**Task:** Once the pictures are set aside, repeat all of the data below exactly.

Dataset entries
——

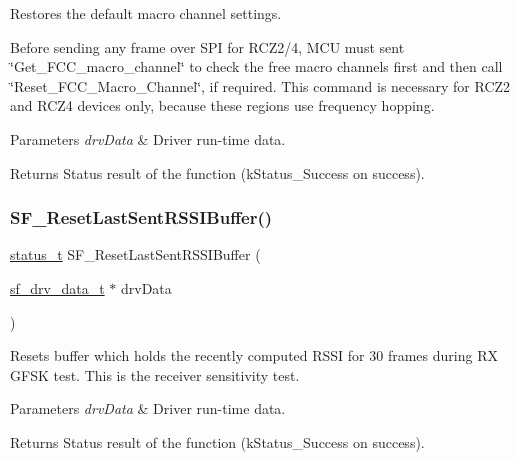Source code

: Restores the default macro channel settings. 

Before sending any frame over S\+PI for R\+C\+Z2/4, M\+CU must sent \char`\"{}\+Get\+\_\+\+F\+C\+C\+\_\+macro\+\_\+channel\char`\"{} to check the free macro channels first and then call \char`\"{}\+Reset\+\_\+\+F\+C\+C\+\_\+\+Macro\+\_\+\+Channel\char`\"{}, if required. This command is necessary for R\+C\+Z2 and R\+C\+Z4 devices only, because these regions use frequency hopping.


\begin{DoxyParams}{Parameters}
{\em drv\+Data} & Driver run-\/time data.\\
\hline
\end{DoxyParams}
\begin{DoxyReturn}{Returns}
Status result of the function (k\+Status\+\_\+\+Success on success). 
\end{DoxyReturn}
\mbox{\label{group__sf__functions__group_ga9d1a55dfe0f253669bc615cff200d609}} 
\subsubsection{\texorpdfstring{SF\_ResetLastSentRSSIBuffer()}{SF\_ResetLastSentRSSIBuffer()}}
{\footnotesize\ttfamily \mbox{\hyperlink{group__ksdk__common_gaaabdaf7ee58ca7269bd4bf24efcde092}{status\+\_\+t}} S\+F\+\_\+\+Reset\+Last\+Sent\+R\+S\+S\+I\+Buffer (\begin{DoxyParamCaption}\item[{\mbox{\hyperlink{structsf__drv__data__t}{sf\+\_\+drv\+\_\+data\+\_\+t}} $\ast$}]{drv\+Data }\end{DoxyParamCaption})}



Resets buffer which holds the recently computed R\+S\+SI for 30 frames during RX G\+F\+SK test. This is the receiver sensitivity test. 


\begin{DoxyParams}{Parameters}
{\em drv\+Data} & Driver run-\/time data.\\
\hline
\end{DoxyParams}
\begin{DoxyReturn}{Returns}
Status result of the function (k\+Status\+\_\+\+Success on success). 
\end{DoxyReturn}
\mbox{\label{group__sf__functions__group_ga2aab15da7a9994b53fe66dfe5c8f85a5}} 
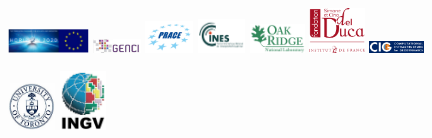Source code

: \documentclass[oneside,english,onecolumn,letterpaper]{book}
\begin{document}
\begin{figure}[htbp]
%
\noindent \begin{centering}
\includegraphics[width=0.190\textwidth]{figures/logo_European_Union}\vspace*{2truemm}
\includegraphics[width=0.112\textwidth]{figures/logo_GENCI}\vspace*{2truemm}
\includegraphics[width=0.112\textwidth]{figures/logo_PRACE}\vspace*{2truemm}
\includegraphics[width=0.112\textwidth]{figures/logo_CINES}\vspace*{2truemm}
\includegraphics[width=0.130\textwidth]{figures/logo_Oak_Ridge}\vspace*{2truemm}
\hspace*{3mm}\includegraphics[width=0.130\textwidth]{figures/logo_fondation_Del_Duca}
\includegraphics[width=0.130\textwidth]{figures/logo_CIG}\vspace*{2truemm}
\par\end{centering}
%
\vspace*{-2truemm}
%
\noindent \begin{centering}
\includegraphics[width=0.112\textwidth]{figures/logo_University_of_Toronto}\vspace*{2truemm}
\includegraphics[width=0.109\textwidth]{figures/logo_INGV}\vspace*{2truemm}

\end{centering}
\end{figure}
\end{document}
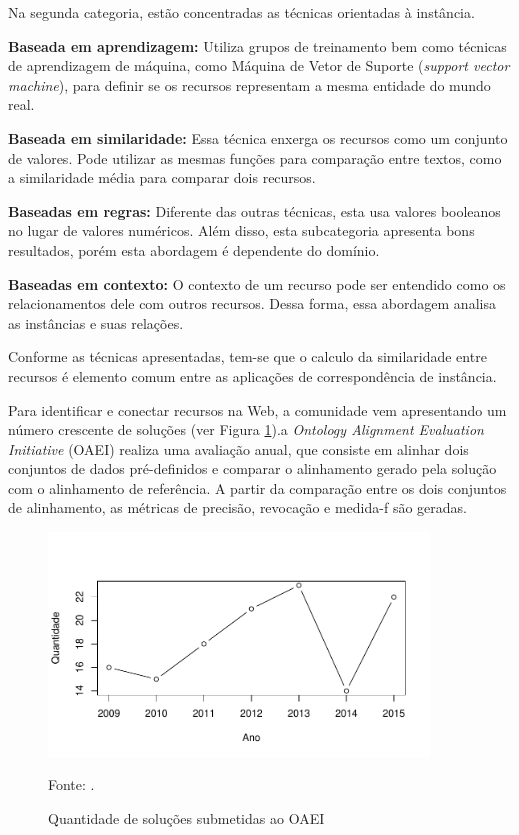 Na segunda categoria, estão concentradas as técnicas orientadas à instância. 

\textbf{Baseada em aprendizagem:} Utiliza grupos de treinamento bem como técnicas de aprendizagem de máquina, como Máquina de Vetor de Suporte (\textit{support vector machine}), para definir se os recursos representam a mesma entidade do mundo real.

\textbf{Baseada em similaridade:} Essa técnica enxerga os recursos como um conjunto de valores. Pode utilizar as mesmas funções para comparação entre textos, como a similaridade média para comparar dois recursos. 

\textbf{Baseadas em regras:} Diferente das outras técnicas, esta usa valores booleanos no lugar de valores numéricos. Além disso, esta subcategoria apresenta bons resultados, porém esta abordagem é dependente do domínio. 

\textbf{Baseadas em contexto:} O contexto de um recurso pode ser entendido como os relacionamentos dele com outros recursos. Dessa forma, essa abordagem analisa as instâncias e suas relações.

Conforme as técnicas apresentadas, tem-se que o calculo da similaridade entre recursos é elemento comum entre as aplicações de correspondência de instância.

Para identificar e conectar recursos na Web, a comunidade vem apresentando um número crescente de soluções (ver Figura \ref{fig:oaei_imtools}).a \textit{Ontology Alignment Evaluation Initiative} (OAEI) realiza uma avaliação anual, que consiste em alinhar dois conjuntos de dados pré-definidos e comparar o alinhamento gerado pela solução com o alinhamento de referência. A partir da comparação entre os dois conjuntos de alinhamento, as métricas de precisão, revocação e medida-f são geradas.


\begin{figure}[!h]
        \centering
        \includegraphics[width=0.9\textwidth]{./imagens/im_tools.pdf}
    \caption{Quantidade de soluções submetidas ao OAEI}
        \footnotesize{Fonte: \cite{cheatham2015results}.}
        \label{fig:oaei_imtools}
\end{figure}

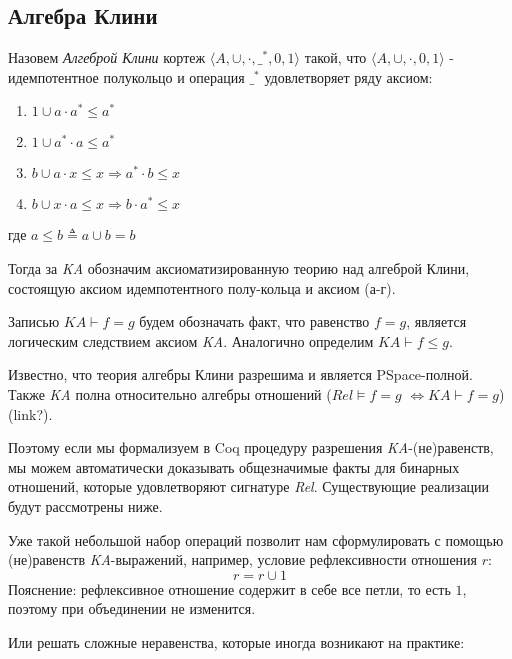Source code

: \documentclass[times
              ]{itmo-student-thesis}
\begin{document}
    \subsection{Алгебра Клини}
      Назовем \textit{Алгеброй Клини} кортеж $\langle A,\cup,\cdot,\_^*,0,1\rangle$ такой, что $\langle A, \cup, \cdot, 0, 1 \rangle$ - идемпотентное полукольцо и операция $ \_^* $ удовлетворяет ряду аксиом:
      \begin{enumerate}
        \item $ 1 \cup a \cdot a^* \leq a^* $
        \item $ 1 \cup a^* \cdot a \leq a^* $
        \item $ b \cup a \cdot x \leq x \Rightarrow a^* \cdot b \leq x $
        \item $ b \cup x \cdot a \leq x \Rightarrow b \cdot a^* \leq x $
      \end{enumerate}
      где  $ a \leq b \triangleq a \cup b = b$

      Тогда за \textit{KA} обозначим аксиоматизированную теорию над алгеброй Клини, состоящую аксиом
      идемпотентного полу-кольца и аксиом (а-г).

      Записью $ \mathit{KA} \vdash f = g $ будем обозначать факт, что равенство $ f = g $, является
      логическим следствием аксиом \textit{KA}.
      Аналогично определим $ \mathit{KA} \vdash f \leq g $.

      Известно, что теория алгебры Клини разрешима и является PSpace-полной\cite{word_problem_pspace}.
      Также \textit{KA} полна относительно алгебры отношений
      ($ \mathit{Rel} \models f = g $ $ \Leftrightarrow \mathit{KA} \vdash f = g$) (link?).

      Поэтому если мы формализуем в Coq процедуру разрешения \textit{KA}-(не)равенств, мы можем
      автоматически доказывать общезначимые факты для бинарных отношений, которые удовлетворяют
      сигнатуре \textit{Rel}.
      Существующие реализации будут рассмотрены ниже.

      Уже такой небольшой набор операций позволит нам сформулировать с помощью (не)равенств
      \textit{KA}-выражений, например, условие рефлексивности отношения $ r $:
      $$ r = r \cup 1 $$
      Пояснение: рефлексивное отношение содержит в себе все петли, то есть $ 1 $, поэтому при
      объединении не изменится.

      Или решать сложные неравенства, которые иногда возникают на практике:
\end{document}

——

**Solution to this problem:**
Source code

: Restores the default macro channel settings. 

Before sending any frame over S\+PI for R\+C\+Z2/4, M\+CU must sent \char`\"{}\+Get\+\_\+\+F\+C\+C\+\_\+macro\+\_\+channel\char`\"{} to check the free macro channels first and then call \char`\"{}\+Reset\+\_\+\+F\+C\+C\+\_\+\+Macro\+\_\+\+Channel\char`\"{}, if required. This command is necessary for R\+C\+Z2 and R\+C\+Z4 devices only, because these regions use frequency hopping.


\begin{DoxyParams}{Parameters}
{\em drv\+Data} & Driver run-\/time data.\\
\hline
\end{DoxyParams}
\begin{DoxyReturn}{Returns}
Status result of the function (k\+Status\+\_\+\+Success on success). 
\end{DoxyReturn}
\mbox{\label{group__sf__functions__group_ga9d1a55dfe0f253669bc615cff200d609}} 
\subsubsection{\texorpdfstring{SF\_ResetLastSentRSSIBuffer()}{SF\_ResetLastSentRSSIBuffer()}}
{\footnotesize\ttfamily \mbox{\hyperlink{group__ksdk__common_gaaabdaf7ee58ca7269bd4bf24efcde092}{status\+\_\+t}} S\+F\+\_\+\+Reset\+Last\+Sent\+R\+S\+S\+I\+Buffer (\begin{DoxyParamCaption}\item[{\mbox{\hyperlink{structsf__drv__data__t}{sf\+\_\+drv\+\_\+data\+\_\+t}} $\ast$}]{drv\+Data }\end{DoxyParamCaption})}



Resets buffer which holds the recently computed R\+S\+SI for 30 frames during RX G\+F\+SK test. This is the receiver sensitivity test. 


\begin{DoxyParams}{Parameters}
{\em drv\+Data} & Driver run-\/time data.\\
\hline
\end{DoxyParams}
\begin{DoxyReturn}{Returns}
Status result of the function (k\+Status\+\_\+\+Success on success). 
\end{DoxyReturn}
\mbox{\label{group__sf__functions__group_ga2aab15da7a9994b53fe66dfe5c8f85a5}} 
Source code

: \documentclass[oneside,english,onecolumn,letterpaper]{book}
\begin{document}
\begin{figure}[htbp]
%
\noindent \begin{centering}
\includegraphics[width=0.190\textwidth]{figures/logo_European_Union}\vspace*{2truemm}
\includegraphics[width=0.112\textwidth]{figures/logo_GENCI}\vspace*{2truemm}
\includegraphics[width=0.112\textwidth]{figures/logo_PRACE}\vspace*{2truemm}
\includegraphics[width=0.112\textwidth]{figures/logo_CINES}\vspace*{2truemm}
\includegraphics[width=0.130\textwidth]{figures/logo_Oak_Ridge}\vspace*{2truemm}
\hspace*{3mm}\includegraphics[width=0.130\textwidth]{figures/logo_fondation_Del_Duca}
\includegraphics[width=0.130\textwidth]{figures/logo_CIG}\vspace*{2truemm}
\par\end{centering}
%
\vspace*{-2truemm}
%
\noindent \begin{centering}
\includegraphics[width=0.112\textwidth]{figures/logo_University_of_Toronto}\vspace*{2truemm}
\includegraphics[width=0.109\textwidth]{figures/logo_INGV}\vspace*{2truemm}

\end{centering}
\end{figure}
\end{document}
 Na segunda categoria, estão concentradas as técnicas orientadas à instância. 

\textbf{Baseada em aprendizagem:} Utiliza grupos de treinamento bem como técnicas de aprendizagem de máquina, como Máquina de Vetor de Suporte (\textit{support vector machine}), para definir se os recursos representam a mesma entidade do mundo real.

\textbf{Baseada em similaridade:} Essa técnica enxerga os recursos como um conjunto de valores. Pode utilizar as mesmas funções para comparação entre textos, como a similaridade média para comparar dois recursos. 

\textbf{Baseadas em regras:} Diferente das outras técnicas, esta usa valores booleanos no lugar de valores numéricos. Além disso, esta subcategoria apresenta bons resultados, porém esta abordagem é dependente do domínio. 

\textbf{Baseadas em contexto:} O contexto de um recurso pode ser entendido como os relacionamentos dele com outros recursos. Dessa forma, essa abordagem analisa as instâncias e suas relações.

Conforme as técnicas apresentadas, tem-se que o calculo da similaridade entre recursos é elemento comum entre as aplicações de correspondência de instância.

Para identificar e conectar recursos na Web, a comunidade vem apresentando um número crescente de soluções (ver Figura \ref{fig:oaei_imtools}).a \textit{Ontology Alignment Evaluation Initiative} (OAEI) realiza uma avaliação anual, que consiste em alinhar dois conjuntos de dados pré-definidos e comparar o alinhamento gerado pela solução com o alinhamento de referência. A partir da comparação entre os dois conjuntos de alinhamento, as métricas de precisão, revocação e medida-f são geradas.


\begin{figure}[!h]
        \centering
        \includegraphics[width=0.9\textwidth]{./imagens/im_tools.pdf}
    \caption{Quantidade de soluções submetidas ao OAEI}
        \footnotesize{Fonte: \cite{cheatham2015results}.}
        \label{fig:oaei_imtools}
\end{figure}

Source code

: \documentclass[times
              ]{itmo-student-thesis}
\begin{document}
    \subsection{Алгебра Клини}
      Назовем \textit{Алгеброй Клини} кортеж $\langle A,\cup,\cdot,\_^*,0,1\rangle$ такой, что $\langle A, \cup, \cdot, 0, 1 \rangle$ - идемпотентное полукольцо и операция $ \_^* $ удовлетворяет ряду аксиом:
      \begin{enumerate}
        \item $ 1 \cup a \cdot a^* \leq a^* $
        \item $ 1 \cup a^* \cdot a \leq a^* $
        \item $ b \cup a \cdot x \leq x \Rightarrow a^* \cdot b \leq x $
        \item $ b \cup x \cdot a \leq x \Rightarrow b \cdot a^* \leq x $
      \end{enumerate}
      где  $ a \leq b \triangleq a \cup b = b$

      Тогда за \textit{KA} обозначим аксиоматизированную теорию над алгеброй Клини, состоящую аксиом
      идемпотентного полу-кольца и аксиом (а-г).

      Записью $ \mathit{KA} \vdash f = g $ будем обозначать факт, что равенство $ f = g $, является
      логическим следствием аксиом \textit{KA}.
      Аналогично определим $ \mathit{KA} \vdash f \leq g $.

      Известно, что теория алгебры Клини разрешима и является PSpace-полной\cite{word_problem_pspace}.
      Также \textit{KA} полна относительно алгебры отношений
      ($ \mathit{Rel} \models f = g $ $ \Leftrightarrow \mathit{KA} \vdash f = g$) (link?).

      Поэтому если мы формализуем в Coq процедуру разрешения \textit{KA}-(не)равенств, мы можем
      автоматически доказывать общезначимые факты для бинарных отношений, которые удовлетворяют
      сигнатуре \textit{Rel}.
      Существующие реализации будут рассмотрены ниже.

      Уже такой небольшой набор операций позволит нам сформулировать с помощью (не)равенств
      \textit{KA}-выражений, например, условие рефлексивности отношения $ r $:
      $$ r = r \cup 1 $$
      Пояснение: рефлексивное отношение содержит в себе все петли, то есть $ 1 $, поэтому при
      объединении не изменится.

      Или решать сложные неравенства, которые иногда возникают на практике:
\end{document}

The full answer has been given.